For several years I tried to start a baking business. I knew nothing about the food industry or marketing. I should have known I was doomed from the start. But I got sucked in gradually and ended up way over my head.
It all started on a trip through the English countryside. We ate at some marvelous pubs and local restaurants and I fell in love with the desserts. I discovered a whole world of lightly textured but densely flavored desserts that were nothing like anything I had eaten before. And I’m a dessert fanatic. These cake-like creations are called Traditional English Puddings. ‘Pudding’ is the English word for dessert. It does not refer to the custardy dessert we call ‘pudding’ in America.
So I came home with some English pudding cookbooks and started to experiment. I focused on dishes that were different from the conventional American fare. Many of these desserts were steamed, not baked. Many were served with delicious sauces instead of icing, usually what we call a crème anglais. The ones I chose were fantastic confections that didn’t taste or feel like a typical American cake.
I adapted many of the recipes to accommodate American tastes and preferences, like more sugar and less fruitcake fruit. I even invented some new cookies and bar recipes that used some of the English ingredients and techniques.
I checked with a friend who worked at the town hall and she told me that I could start a baking business from home without any permits from the town. So I made some basic marketing flyers and in 2006 I started doing dessert displays at friends’ parties or at events, like a home jewelry show. I called my business Sticky Pudding.
People loved my desserts but I wasn’t getting many customers. I hired a marketing person and developed a more professional flyer as well as some additional marketing materials. I paid for a professional food photographer to take photos for my brochure. We placed an ad in the local paper.
My very first phone call was the town, shutting me down. Apparently my friend was misinformed. You cannot bake and sell from home in most towns today unless you have a fully professional kitchen that meets all the health code regulations of a restaurant kitchen. I was devastated and furious. My friend at the town hall hadn’t bothered to double-check with the proper authorities, even though they were just a few doors down from her office.
I had already put in over a year of time and plenty of money. For nothing.
Then a friend told me about a baker she knew who had a factory in Queens, NY. She thought he might be able to work with me. So I met with him. Lo and behold, he said that he would help me develop some of my desserts from home scale recipes to mass production recipes. I just agreed to give him a percentage of my profits from the sale of any goods baked at his bakery. We signed a written agreement.
So I developed a whole line of cookies, bars and cakes, sixteen different products in all. I thought it was smart to give buyers a wide range of choices. In the development process, I also had to design and pay for packaging for every individual product. I also had to learn all the arcane rules relating to labeling the packages. I had to hire someone to do the analysis of ingredient percentages and calorie count that are required on all commercial labeling.
It was a lot of work, a lot of money and a steep learning curve. But I managed to overcome every obstacle that was thrown at me in the one and a half-year process.

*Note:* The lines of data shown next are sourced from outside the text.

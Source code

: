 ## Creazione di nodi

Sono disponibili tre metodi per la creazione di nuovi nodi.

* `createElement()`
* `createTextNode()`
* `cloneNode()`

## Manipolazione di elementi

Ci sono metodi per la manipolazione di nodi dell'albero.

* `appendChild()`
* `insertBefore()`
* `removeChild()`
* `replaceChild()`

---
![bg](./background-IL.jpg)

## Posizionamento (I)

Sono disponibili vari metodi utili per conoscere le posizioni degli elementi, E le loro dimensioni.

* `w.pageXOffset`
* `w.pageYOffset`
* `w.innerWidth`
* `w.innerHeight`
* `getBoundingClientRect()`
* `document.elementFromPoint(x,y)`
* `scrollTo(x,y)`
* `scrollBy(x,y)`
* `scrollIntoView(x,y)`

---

The only problem was that I had no idea how the industry worked. The baker I partnered with sold to name places like Dean & Deluca’s, Zabar’s and Fairway Market. I ASSUMED that he had hired me to create a line of baked goods that he planned to sell to his established customers. I had no clients of my own and no concept of marketing. Certainly not on this large a scale. For example, each run of each individual flavor of cookies produced 900 cookies. All had to be sold within a few days of baking in order to make money. Multiply this by twelve! That’s how much product I had to sell, quickly, if I didn’t want to lose money on each run.
When I was finally ready to start production, to my dismay, I discovered that the baker had ASSUMED that I had done my own marketing and had my own, large-scale customers lined up to buy my products! It turned out that he couldn’t even guarantee that his regular customers would buy anything from me.

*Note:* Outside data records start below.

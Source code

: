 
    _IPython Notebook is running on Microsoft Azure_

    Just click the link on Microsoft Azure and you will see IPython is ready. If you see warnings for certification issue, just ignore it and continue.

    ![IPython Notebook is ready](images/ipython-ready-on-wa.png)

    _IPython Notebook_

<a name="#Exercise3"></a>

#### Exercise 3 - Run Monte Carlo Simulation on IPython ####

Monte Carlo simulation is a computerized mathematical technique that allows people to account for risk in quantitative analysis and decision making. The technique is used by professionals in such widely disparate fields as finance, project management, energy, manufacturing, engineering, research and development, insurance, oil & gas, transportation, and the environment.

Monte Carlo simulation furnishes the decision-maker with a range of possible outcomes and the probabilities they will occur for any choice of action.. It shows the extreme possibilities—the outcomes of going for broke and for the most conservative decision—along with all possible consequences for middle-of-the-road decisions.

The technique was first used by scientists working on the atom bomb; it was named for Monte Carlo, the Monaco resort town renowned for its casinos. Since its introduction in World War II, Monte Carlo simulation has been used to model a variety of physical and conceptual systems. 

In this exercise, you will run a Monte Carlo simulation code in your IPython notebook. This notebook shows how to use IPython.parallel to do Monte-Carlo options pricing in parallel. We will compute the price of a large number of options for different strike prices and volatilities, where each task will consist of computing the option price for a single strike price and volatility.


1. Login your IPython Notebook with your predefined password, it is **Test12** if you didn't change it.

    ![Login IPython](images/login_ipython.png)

He got me a few introductions, which allowed me to APPLY to his clients as a potential supplier. None of them was interested in anything in my line.
Most people build a business from the bottom up. You develop a customer base and increase production as demand increases. I started out using that model but had to stop. I then jumped ten steps ahead and went right to mass production before I even had a small customer base. What was I thinking?

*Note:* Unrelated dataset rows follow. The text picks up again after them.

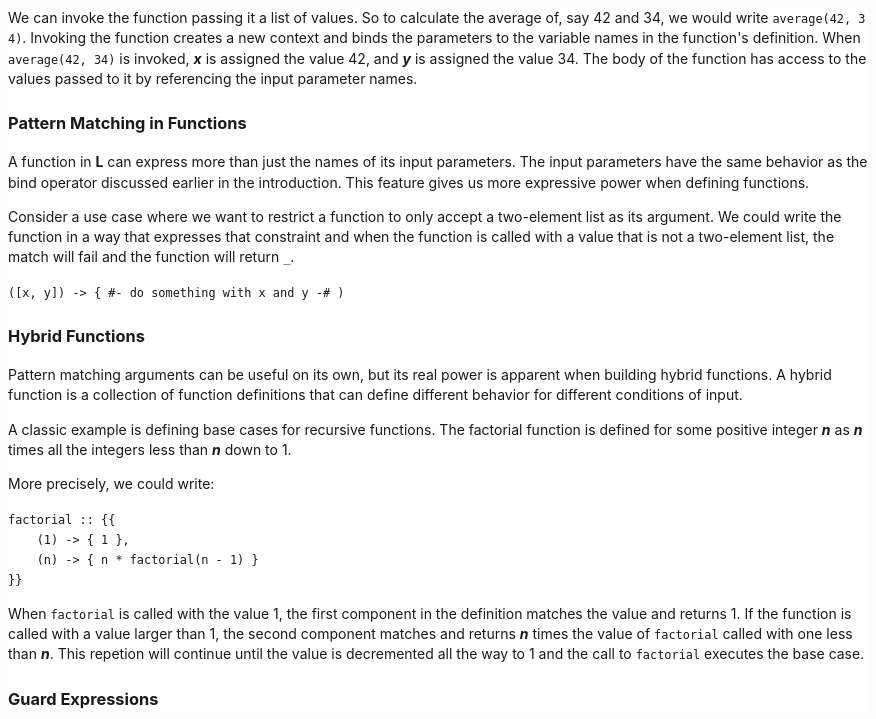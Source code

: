We can invoke the function passing it a list of values.
So to calculate the average of, say 42 and 34, we would write `average(42, 34)`.
Invoking the function creates a new context and binds the parameters to the variable names in the function's definition.
When `average(42, 34)` is invoked, __*x*__ is assigned the value 42, and __*y*__ is assigned the value 34.
The body of the function has access to the values passed to it by referencing the input parameter names.

### Pattern Matching in Functions

A function in __L__ can express more than just the names of its input parameters.
The input parameters have the same behavior as the bind operator discussed earlier in the introduction.
This feature gives us more expressive power when defining functions.

Consider a use case where we want to restrict a function to only accept a two-element list as its argument.
We could write the function in a way that expresses that constraint
and when the function is called with a value that is not a two-element list,
the match will fail and the function will return `_`.

```
([x, y]) -> { #- do something with x and y -# )
```

### Hybrid Functions

Pattern matching arguments can be useful on its own,
but its real power is apparent when building hybrid functions.
A hybrid function is a collection of function definitions
that can define different behavior for different conditions of input.

A classic example is defining base cases for recursive functions.
The factorial function is defined for some positive integer __*n*__
as __*n*__ times all the integers less than __*n*__ down to 1.

More precisely, we could write:

```
factorial :: {{
    (1) -> { 1 },
    (n) -> { n * factorial(n - 1) }
}}
```

When `factorial` is called with the value 1,
the first component in the definition matches the value and returns 1.
If the function is called with a value larger than 1,
the second component matches and returns __*n*__ times the value of `factorial` called with one less than __*n*__.
This repetion will continue until the value is decremented all the way to 1
and the call to `factorial` executes the base case.

### Guard Expressions


[text]: docs/types/text.md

At this point, if I wanted to move forward, I would have to invest serious money into professional marketing on a large-scale. And even then there was no guarantee of success in the limited time frame I had boxed myself into. Then the financial market crash of 2008 happened. Any money I might have had to put into the business was now gone. I had to pull the plug on the whole enterprise.
And that was the end of my ignominious career in the food industry!